(Information given)

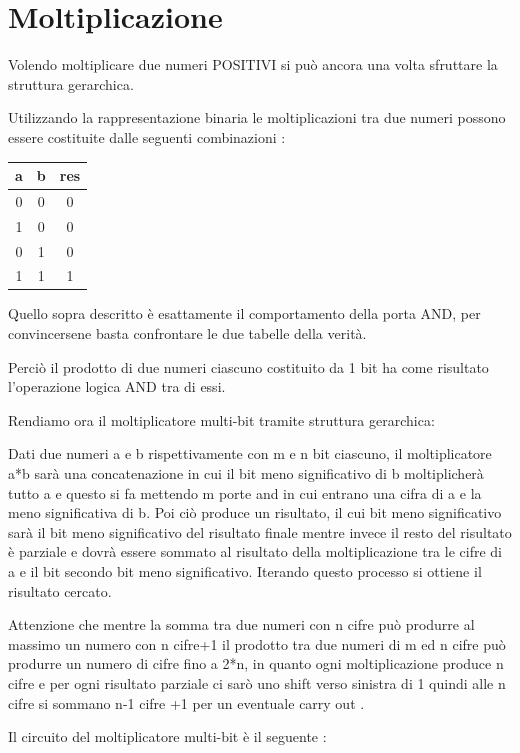 \documentclass[a4paper]{book}
\begin{document}
\newpage
\section{Moltiplicazione}

Volendo moltiplicare due numeri POSITIVI si può ancora una volta sfruttare la struttura gerarchica.

Utilizzando la rappresentazione binaria le moltiplicazioni tra due numeri possono essere costituite dalle seguenti combinazioni :

\begin{tabular}{|c|c|c|}
\hline
a & b & res \\
\hline
0 & 0 & 0 \\
\hline
1 & 0 & 0 \\
\hline
0 & 1 & 0 \\
\hline
1 & 1 & 1 \\
\hline
\end{tabular}

Quello sopra descritto è esattamente il comportamento della porta AND, per convincersene basta confrontare le due tabelle della verità.


Perciò il prodotto di due numeri ciascuno costituito da 1 bit ha come risultato l'operazione logica AND tra di essi.

Rendiamo ora il moltiplicatore multi-bit tramite struttura gerarchica:

Dati due numeri a e b rispettivamente con m e n bit ciascuno, il moltiplicatore a*b sarà una concatenazione in cui il bit meno significativo di b moltiplicherà tutto a e questo si fa mettendo m porte and in cui entrano una cifra di a e la meno significativa di b.
Poi ciò produce un risultato, il cui bit meno significativo sarà il bit meno significativo del risultato finale mentre invece il resto del risultato è parziale e dovrà essere sommato al risultato della moltiplicazione tra le cifre di a e il bit secondo bit meno significativo.
Iterando questo processo si ottiene il risultato cercato.

Attenzione che mentre la somma tra due numeri con n cifre può produrre al massimo un numero con n cifre+1 il prodotto tra due numeri di m ed n cifre può produrre un numero di cifre fino a 2*n, in quanto ogni moltiplicazione produce n cifre e per ogni risultato parziale ci sarò uno shift verso sinistra di 1 quindi alle n cifre si sommano n-1 cifre +1 per un eventuale carry out .

Il circuito del moltiplicatore multi-bit è il seguente :
\end{document}
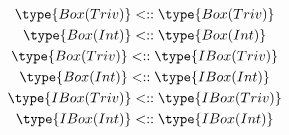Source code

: \documentclass{article}
\newcommand\subtypecont{\mathrel{<::}}
\begin{document}
\begin{gather*}
  \type{Box(Triv)}  \subtypecont \type{Box(Triv)}\\
  \type{Box(Int)}   \subtypecont \type{Box(Int)}\\
  \type{Box(Triv)}  \subtypecont \type{IBox(Triv)}\\
  \type{Box(Int)}   \subtypecont \type{IBox(Int)}\\
  \type{IBox(Triv)} \subtypecont \type{IBox(Triv)}\\
  \type{IBox(Int)}  \subtypecont \type{IBox(Int)}
\end{gather*}

\end{document}
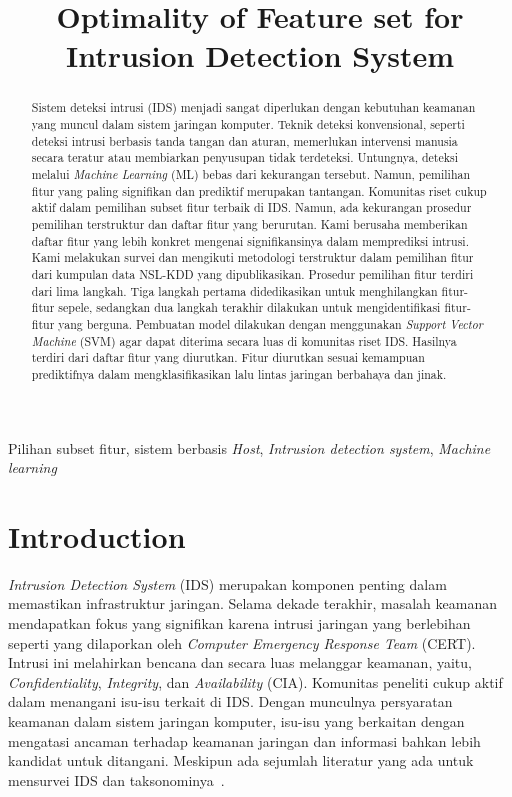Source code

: \documentclass[conference]{IEEEtran}
\title{Optimality of Feature set for Intrusion Detection System}
\author{\IEEEauthorblockN{Studen1t\IEEEauthorrefmark{1}, Studen1t\IEEEauthorrefmark{2}, Studen1t\IEEEauthorrefmark{3}}
\IEEEauthorblockA{\textit{School of Electrical Engineering and Informatics}\\
\textit{Institut Teknologi Bandug}\\
Bandung, Indonesia\\
Email: \{\IEEEauthorrefmark{1}132xxx, \IEEEauthorrefmark{2}132xxx, \IEEEauthorrefmark{3}132xxx\}@students.itb.ac.id}}
\begin{document}
\maketitle

\begin{abstract}
    Sistem deteksi intrusi (IDS) menjadi sangat diperlukan dengan kebutuhan keamanan yang muncul dalam sistem jaringan komputer. Teknik deteksi konvensional, seperti deteksi intrusi berbasis tanda tangan dan aturan, memerlukan intervensi manusia secara teratur atau membiarkan penyusupan tidak terdeteksi. Untungnya, deteksi melalui \emph{Machine Learning} (ML) bebas dari kekurangan tersebut. Namun, pemilihan fitur yang paling signifikan dan prediktif merupakan tantangan. Komunitas riset cukup aktif dalam pemilihan subset fitur terbaik di IDS. Namun, ada kekurangan prosedur pemilihan terstruktur dan daftar fitur yang berurutan. Kami berusaha memberikan daftar fitur yang lebih konkret mengenai signifikansinya dalam memprediksi intrusi. Kami melakukan survei dan mengikuti metodologi terstruktur dalam pemilihan fitur dari kumpulan data NSL-KDD yang dipublikasikan. Prosedur pemilihan fitur terdiri dari lima langkah. Tiga langkah pertama didedikasikan untuk menghilangkan fitur-fitur sepele, sedangkan dua langkah terakhir dilakukan untuk mengidentifikasi fitur-fitur yang berguna. Pembuatan model dilakukan dengan menggunakan \emph{Support Vector Machine} (SVM) agar dapat diterima secara luas di komunitas riset IDS. Hasilnya terdiri dari daftar fitur yang diurutkan. Fitur diurutkan sesuai kemampuan prediktifnya dalam mengklasifikasikan lalu lintas jaringan berbahaya dan jinak.
\end{abstract}

\begin{IEEEkeywords}
    Pilihan subset fitur, sistem berbasis \emph{Host}, \emph{Intrusion detection system}, \emph{Machine learning}
\end{IEEEkeywords}

\section{Introduction}

\emph{Intrusion Detection System} (IDS) merupakan komponen penting dalam memastikan infrastruktur jaringan. Selama dekade terakhir, masalah keamanan mendapatkan fokus yang signifikan karena intrusi jaringan yang berlebihan seperti yang dilaporkan oleh \emph{Computer Emergency Response Team} (CERT). Intrusi ini melahirkan bencana dan secara luas melanggar keamanan, yaitu, \emph{Confidentiality}, \emph{Integrity}, dan \emph{Availability} (CIA). Komunitas peneliti cukup aktif dalam menangani isu-isu terkait di IDS. Dengan munculnya persyaratan keamanan dalam sistem jaringan komputer, isu-isu yang berkaitan dengan mengatasi ancaman terhadap keamanan jaringan dan informasi bahkan lebih kandidat untuk ditangani. Meskipun ada sejumlah literatur yang ada untuk mensurvei IDS dan taksonominya~\cite{soni2015survey, denning1987intrusion, lunt1993survey, mukherjee1994network, xie2011anomaly, garcia2009anomaly}.
\end{document}
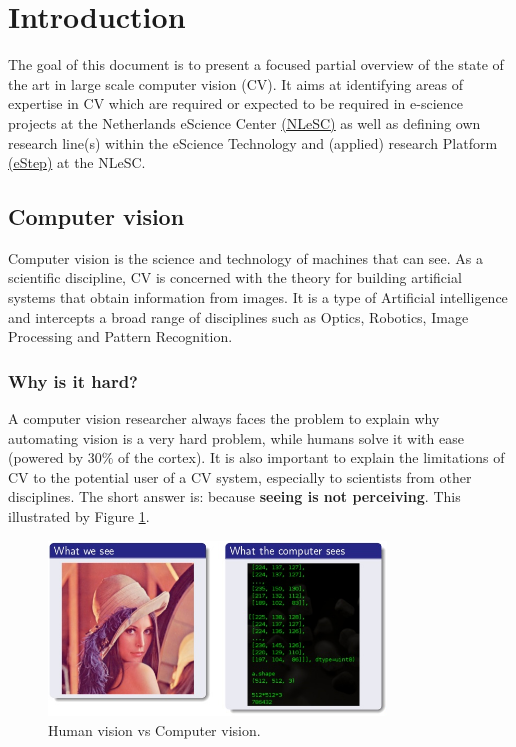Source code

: \section{Introduction}
\label{sec:intro}
  
The goal of this document is to present a focused partial overview of the state of the art in large scale computer vision (CV).  It aims at identifying areas of expertise in CV which are required or expected to be required in e-science projects at the Netherlands eScience Center \href{https://www.esciencecenter.nl/}{\underline{(NLeSC)}} as well as defining own research line(s) within the eScience Technology and (applied) research Platform \href{https://www.esciencecenter.nl/site/project/estep}{(\underline{eStep})} at the NLeSC.

\subsection{Computer vision}

Computer vision is the science and technology of machines that can see. As a scientific discipline, CV is concerned with the theory for building artificial systems that obtain information from images. It is a type of Artificial intelligence and intercepts a broad range of disciplines such as Optics, Robotics, Image Processing and Pattern Recognition. 

\subsubsection{Why is it hard?}
A computer vision researcher always faces the problem to explain why automating vision is a very hard problem, while humans solve it with ease (powered by $30\%$ of the cortex). It is also important to explain the limitations of CV to the potential user of a CV system, especially to scientists from other disciplines. The short answer is: because {\bf seeing is not perceiving}. This illustrated by Figure \ref{fig:CV}.
\begin{figure}[H]
\begin{center}
\includegraphics[width=0.8\textwidth]{fig/ManVsPC}
\end{center}
\caption{Human vision vs Computer vision.}
\label{fig:CV}
\end{figure}

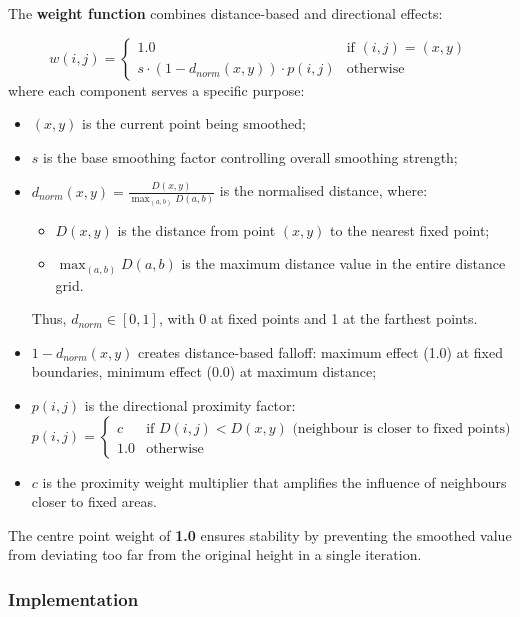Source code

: \hfill


The \textbf{weight function} combines distance-based and directional effects:

\[w(i,j) = \begin{cases}
1.0 & \text{if } (i,j) = (x,y) \\
s \cdot (1 - d_{norm}(x,y)) \cdot p(i,j) & \text{otherwise}
\end{cases}
\]
where each component serves a specific purpose:
\begin{itemize}
    \item $(x,y)$ is the current point being smoothed;
    \item $s$ is the base smoothing factor controlling overall smoothing strength;
    \item \(d_{norm}(x,y) = \frac{D(x,y)}{\max_{(a,b)} D(a,b)}\)  is the normalised distance, where:
        \begin{itemize}
            \item $D(x,y)$ is the distance from point $(x,y)$ to the nearest fixed point;
            \item $\max_{(a,b)} D(a,b)$ is the maximum distance value in the entire distance grid.
        \end{itemize}
    Thus, $d_{norm} \in [0, 1]$, with 0 at fixed points and 1 at the farthest points.
    \item $1 - d_{norm}(x,y)$ creates distance-based falloff: 
        maximum effect (1.0) at fixed boundaries, minimum effect (0.0) at maximum distance;
    \item $p(i,j)$ is the directional proximity factor:
        \[p(i,j) = \begin{cases}
        c & \text{if } D(i,j) < D(x,y) \text{ (neighbour is closer to fixed points)} \\
        1.0 & \text{otherwise}
        \end{cases}\]
    
    \item $c$ is the proximity weight multiplier that amplifies the influence of neighbours closer to fixed areas.
\end{itemize}

The centre point weight of \textbf{1.0} ensures stability by preventing the smoothed value from deviating too far from the original height in a single iteration.

\subsubsection{Implementation}

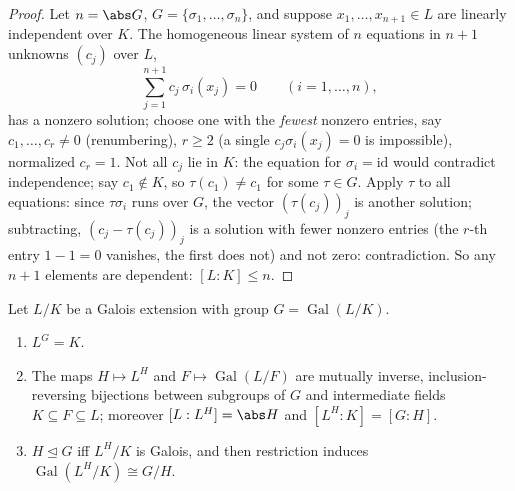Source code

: \begin{proof}
Let $n = \abs G$, $G = \{\sigma_1, \dots, \sigma_n\}$, and
suppose $x_1, \dots, x_{n+1} \in L$ are linearly independent over
$K$. The homogeneous linear system of $n$ equations in $n+1$
unknowns $(c_j)$ over $L$,
\[
\sum_{j=1}^{n+1} c_j\,\sigma_i(x_j) = 0
\qquad (i = 1, \dots, n),
\]
has a nonzero solution; choose one with the \emph{fewest} nonzero
entries, say $c_1, \dots, c_r \neq 0$ (renumbering), $r \geq 2$
(a single $c_j\sigma_i(x_j) = 0$ is impossible), normalized
$c_r = 1$. Not all $c_j$ lie in $K$: the equation for $\sigma_i =
\mathrm{id}$ would contradict independence; say $c_1 \notin K$,
so $\tau(c_1) \ne c_1$ for some $\tau \in G$. Apply $\tau$ to all
equations: since $\tau\sigma_i$ runs over $G$, the vector
$(\tau(c_j))_j$ is another solution; subtracting, $(c_j -
\tau(c_j))_j$ is a solution with fewer nonzero entries (the
$r$-th entry $1 - 1 = 0$ vanishes, the first does not) and not
zero: contradiction. So any $n+1$ elements are dependent: $[L:K]
\leq n$.
\end{proof}

\begin{theorem}
\label{thm:b3:galois:fundamental}
Let $L/K$ be a Galois extension with group $G =
\operatorname{Gal}(L/K)$.
\begin{enumerate}
  \item $L^G = K$.
  \item The maps $H \mapsto L^H$ and $F \mapsto
        \operatorname{Gal}(L/F)$ are mutually inverse,
        inclusion-reversing bijections between subgroups of $G$
        and intermediate fields $K \subseteq F \subseteq L$;
        moreover $[L : L^H] = \abs H$ and $[L^H : K] = [G : H]$.
  \item $H \trianglelefteq G$ iff $L^H/K$ is Galois, and then
        restriction induces $\operatorname{Gal}(L^H/K) \cong
        G/H$.
\end{enumerate}
\end{theorem}

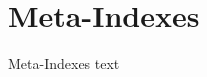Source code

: 

\section{Meta-Indexes}\fbeg{}\begin{frame}{}

{\fontsize{20}{23}\selectfont

Meta-Indexes text

}

\end{frame}



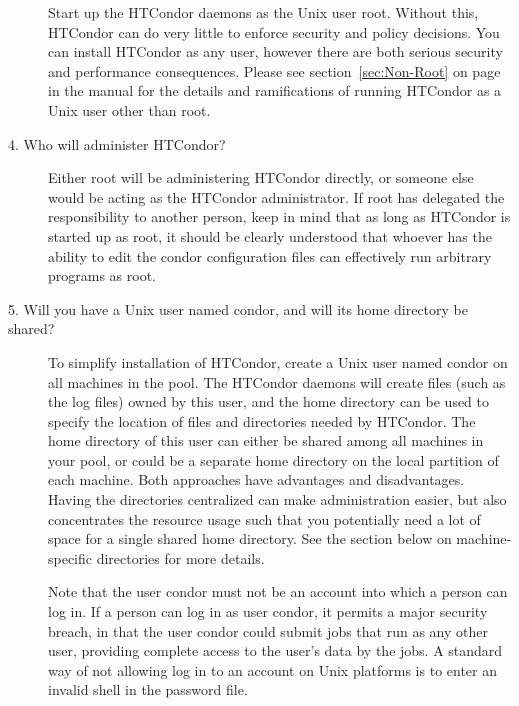 \begin{description}
Start up the HTCondor daemons as the Unix user root.
Without this,
HTCondor can do very little to enforce security and policy
decisions.
You can install HTCondor as any user,
however there are both serious security and performance consequences.
Please see section~\ref{sec:Non-Root} on page~\pageref{sec:Non-Root}
in the manual for the details and ramifications of
running HTCondor as a Unix user other than root.

\item[4. Who will administer HTCondor?]



Either root will be administering HTCondor directly, or someone else
would be acting as the HTCondor administrator.  If root has delegated
the responsibility to another person, keep in mind that as long as
HTCondor is started up as root, it should be clearly understood that
whoever has the ability to edit the condor configuration files can
effectively run arbitrary programs as root.


\item[5. Will you have a Unix user named condor, and will its home
directory be shared?]

To simplify installation of HTCondor,
create a Unix user named condor on all machines in the pool.
The HTCondor daemons will create files
(such as the log files) owned by this user,
and the home directory can be used to specify the location of files
and directories needed by HTCondor.  The home directory of this user can
either be shared among all machines in your pool, or could be a
separate home directory on the local partition of each machine.  Both
approaches have advantages and disadvantages.  Having the directories
centralized can make administration easier, but also concentrates the
resource usage such that you potentially need a lot of space for a
single shared home directory.  See the section below on
machine-specific directories for more details.

Note that the user condor must not be an account into which a person
can log in.
If a person can log in as user condor, 
it permits a major security breach,
in that the user condor could submit jobs that run as any other user,
providing complete access to the user's data by the jobs. 
A standard way of not allowing log in to an account on Unix platforms
is to enter an invalid shell in the password file.


\end{description}
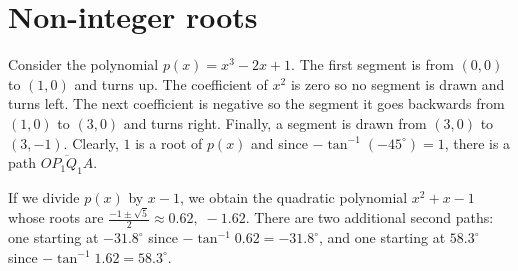 \newpage

\section{Non-integer roots}\label{s.noninteger}

Consider the polynomial $p(x)=x^3-2x+1$. The first segment is from $(0,0)$ to $(1,0)$ and turns up. The coefficient of $x^2$ is zero so no segment is drawn and turns left. The next coefficient is negative so the segment it goes backwards from $(1,0)$ to $(3,0)$ and turns right. Finally, a segment is drawn from $(3,0)$ to $(3,-1)$. Clearly, $1$ is a root of $p(x)$ and since $-\tan^{-1} (-45^\circ)=1$, there is a path $\overline{OP_1Q_1A}$.

 If we divide $p(x)$ by $x-1$, we obtain the quadratic polynomial $x^2+x-1$ whose roots are $\frac{-1\pm\sqrt{5}}{2} \approx 0.62,\; -1.62$.
There are two additional second paths: one starting at $-31.8^\circ$ since $-\tan^{-1} 0.62=-31.8^\circ$, and one starting at $58.3^\circ$ since $-\tan^{-1}1.62=58.3^\circ$.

(End Information given)

→ What you are asked to do: Retype exactly, and only, the lines from the one containing "will its home" through the end of the records above. Pictures stay out of the copy.

→ Output for this task:
\item[5. Will you have a Unix user named condor, and will its home
directory be shared?]

To simplify installation of HTCondor,
create a Unix user named condor on all machines in the pool.
The HTCondor daemons will create files
(such as the log files) owned by this user,
and the home directory can be used to specify the location of files
and directories needed by HTCondor.  The home directory of this user can
either be shared among all machines in your pool, or could be a
separate home directory on the local partition of each machine.  Both
approaches have advantages and disadvantages.  Having the directories
centralized can make administration easier, but also concentrates the
resource usage such that you potentially need a lot of space for a
single shared home directory.  See the section below on
machine-specific directories for more details.

Note that the user condor must not be an account into which a person
can log in.
If a person can log in as user condor, 
it permits a major security breach,
in that the user condor could submit jobs that run as any other user,
providing complete access to the user's data by the jobs. 
A standard way of not allowing log in to an account on Unix platforms
is to enter an invalid shell in the password file.


\end{description}
 \newpage

\section{Non-integer roots}\label{s.noninteger}

Consider the polynomial $p(x)=x^3-2x+1$. The first segment is from $(0,0)$ to $(1,0)$ and turns up. The coefficient of $x^2$ is zero so no segment is drawn and turns left. The next coefficient is negative so the segment it goes backwards from $(1,0)$ to $(3,0)$ and turns right. Finally, a segment is drawn from $(3,0)$ to $(3,-1)$. Clearly, $1$ is a root of $p(x)$ and since $-\tan^{-1} (-45^\circ)=1$, there is a path $\overline{OP_1Q_1A}$.

 If we divide $p(x)$ by $x-1$, we obtain the quadratic polynomial $x^2+x-1$ whose roots are $\frac{-1\pm\sqrt{5}}{2} \approx 0.62,\; -1.62$.
There are two additional second paths: one starting at $-31.8^\circ$ since $-\tan^{-1} 0.62=-31.8^\circ$, and one starting at $58.3^\circ$ since $-\tan^{-1}1.62=58.3^\circ$.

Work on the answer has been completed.